Instructions for the task: Find every line below with the string "speaks" and pick it out.
------ Recorded information
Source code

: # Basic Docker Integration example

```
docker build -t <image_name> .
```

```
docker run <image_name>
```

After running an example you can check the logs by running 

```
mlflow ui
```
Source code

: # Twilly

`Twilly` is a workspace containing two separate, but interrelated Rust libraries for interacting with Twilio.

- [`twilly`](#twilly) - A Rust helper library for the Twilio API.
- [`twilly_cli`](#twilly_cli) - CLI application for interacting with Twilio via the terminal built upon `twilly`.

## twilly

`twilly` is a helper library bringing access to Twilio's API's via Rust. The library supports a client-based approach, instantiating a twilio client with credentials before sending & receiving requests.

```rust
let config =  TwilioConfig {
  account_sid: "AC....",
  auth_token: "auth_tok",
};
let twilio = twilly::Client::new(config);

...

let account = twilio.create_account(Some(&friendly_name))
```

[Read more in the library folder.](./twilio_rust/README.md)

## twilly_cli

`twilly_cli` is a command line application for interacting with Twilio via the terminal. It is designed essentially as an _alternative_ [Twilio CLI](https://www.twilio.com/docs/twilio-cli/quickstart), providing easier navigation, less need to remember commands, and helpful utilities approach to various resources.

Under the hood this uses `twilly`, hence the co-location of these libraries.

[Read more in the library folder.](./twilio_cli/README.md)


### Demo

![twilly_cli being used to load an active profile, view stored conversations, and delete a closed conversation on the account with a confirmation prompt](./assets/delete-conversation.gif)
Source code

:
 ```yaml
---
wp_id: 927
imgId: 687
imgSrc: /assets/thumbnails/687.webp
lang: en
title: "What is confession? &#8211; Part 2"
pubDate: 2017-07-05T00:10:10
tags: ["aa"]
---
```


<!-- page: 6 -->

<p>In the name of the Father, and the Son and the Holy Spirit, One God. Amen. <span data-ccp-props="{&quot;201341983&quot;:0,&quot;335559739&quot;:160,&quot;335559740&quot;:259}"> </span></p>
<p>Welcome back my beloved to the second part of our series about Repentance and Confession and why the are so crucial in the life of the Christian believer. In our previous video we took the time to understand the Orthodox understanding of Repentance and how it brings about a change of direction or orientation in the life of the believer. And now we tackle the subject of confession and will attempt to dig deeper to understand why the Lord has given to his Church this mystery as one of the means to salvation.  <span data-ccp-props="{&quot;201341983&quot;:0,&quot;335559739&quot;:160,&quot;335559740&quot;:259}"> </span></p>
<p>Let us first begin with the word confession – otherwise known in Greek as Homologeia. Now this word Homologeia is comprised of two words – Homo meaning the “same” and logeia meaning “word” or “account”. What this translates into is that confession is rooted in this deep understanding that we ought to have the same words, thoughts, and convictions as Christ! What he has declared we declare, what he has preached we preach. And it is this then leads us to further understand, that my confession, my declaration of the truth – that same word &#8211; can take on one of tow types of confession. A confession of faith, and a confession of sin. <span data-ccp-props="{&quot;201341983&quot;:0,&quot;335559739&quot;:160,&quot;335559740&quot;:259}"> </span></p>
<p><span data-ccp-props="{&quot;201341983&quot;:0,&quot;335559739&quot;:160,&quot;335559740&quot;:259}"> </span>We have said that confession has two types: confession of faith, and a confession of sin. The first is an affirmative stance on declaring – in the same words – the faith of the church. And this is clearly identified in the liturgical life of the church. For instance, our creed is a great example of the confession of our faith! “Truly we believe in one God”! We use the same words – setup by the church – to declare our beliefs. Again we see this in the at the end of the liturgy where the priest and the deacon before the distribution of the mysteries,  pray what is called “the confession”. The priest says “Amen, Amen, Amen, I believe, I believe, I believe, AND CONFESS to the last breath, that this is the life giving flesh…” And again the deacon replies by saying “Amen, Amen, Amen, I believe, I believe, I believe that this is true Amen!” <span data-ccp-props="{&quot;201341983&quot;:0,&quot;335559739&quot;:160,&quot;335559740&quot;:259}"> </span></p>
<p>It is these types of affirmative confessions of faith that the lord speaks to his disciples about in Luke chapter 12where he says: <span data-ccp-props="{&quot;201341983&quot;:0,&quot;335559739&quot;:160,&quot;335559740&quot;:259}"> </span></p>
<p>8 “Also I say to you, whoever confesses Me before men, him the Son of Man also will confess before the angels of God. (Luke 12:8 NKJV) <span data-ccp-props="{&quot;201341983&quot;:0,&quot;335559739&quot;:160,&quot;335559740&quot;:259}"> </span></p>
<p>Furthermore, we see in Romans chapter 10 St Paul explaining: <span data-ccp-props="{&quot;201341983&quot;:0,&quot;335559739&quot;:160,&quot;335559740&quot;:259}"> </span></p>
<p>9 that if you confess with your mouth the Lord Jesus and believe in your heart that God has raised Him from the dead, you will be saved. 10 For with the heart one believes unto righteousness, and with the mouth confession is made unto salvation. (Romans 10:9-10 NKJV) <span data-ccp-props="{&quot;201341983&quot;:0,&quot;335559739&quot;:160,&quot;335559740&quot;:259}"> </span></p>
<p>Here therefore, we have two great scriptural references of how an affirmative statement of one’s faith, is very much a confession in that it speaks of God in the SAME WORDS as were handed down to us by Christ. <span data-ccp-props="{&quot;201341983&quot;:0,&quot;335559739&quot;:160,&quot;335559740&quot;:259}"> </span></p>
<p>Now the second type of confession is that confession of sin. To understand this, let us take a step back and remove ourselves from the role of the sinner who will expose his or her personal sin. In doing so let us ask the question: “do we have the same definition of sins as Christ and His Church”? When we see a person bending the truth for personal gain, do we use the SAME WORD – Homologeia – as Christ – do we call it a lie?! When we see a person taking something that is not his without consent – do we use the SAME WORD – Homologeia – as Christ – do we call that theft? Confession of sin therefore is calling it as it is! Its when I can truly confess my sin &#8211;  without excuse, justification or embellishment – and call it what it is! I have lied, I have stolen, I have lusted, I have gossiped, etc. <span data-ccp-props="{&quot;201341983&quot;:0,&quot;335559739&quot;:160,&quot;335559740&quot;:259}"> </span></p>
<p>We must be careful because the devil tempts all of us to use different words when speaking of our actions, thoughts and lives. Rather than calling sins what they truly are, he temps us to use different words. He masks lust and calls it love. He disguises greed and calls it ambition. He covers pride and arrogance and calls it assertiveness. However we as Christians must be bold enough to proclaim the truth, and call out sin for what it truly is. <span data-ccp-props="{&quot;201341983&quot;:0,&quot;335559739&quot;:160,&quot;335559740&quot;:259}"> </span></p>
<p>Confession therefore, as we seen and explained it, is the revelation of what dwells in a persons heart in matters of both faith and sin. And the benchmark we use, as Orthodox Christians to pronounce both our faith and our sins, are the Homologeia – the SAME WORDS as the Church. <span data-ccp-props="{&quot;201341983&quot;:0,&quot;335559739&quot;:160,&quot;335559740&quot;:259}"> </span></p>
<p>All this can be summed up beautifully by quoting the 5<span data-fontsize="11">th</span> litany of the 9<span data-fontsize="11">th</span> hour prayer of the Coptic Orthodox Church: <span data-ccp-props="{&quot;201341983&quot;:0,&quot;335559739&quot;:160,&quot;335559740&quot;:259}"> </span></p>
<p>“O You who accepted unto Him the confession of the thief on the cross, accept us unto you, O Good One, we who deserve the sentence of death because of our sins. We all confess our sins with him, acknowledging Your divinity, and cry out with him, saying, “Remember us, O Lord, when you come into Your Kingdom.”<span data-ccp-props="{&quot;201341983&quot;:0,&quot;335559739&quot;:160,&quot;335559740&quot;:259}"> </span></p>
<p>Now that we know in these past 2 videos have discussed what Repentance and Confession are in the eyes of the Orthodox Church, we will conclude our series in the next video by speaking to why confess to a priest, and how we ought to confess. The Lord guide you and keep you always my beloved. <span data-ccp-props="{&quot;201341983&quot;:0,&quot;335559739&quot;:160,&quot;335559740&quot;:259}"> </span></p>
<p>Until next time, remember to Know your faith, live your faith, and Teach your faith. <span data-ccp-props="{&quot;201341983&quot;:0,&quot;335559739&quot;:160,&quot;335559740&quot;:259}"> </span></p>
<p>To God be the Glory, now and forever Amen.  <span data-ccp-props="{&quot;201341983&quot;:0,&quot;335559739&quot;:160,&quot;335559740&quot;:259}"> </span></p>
------------
Response for this exercise:
<p>It is these types of affirmative confessions of faith that the lord speaks to his disciples about in Luke chapter 12where he says: <span data-ccp-props="{&quot;201341983&quot;:0,&quot;335559739&quot;:160,&quot;335559740&quot;:259}"> </span></p>
<p>Here therefore, we have two great scriptural references of how an affirmative statement of one’s faith, is very much a confession in that it speaks of God in the SAME WORDS as were handed down to us by Christ. <span data-ccp-props="{&quot;201341983&quot;:0,&quot;335559739&quot;:160,&quot;335559740&quot;:259}"> </span></p>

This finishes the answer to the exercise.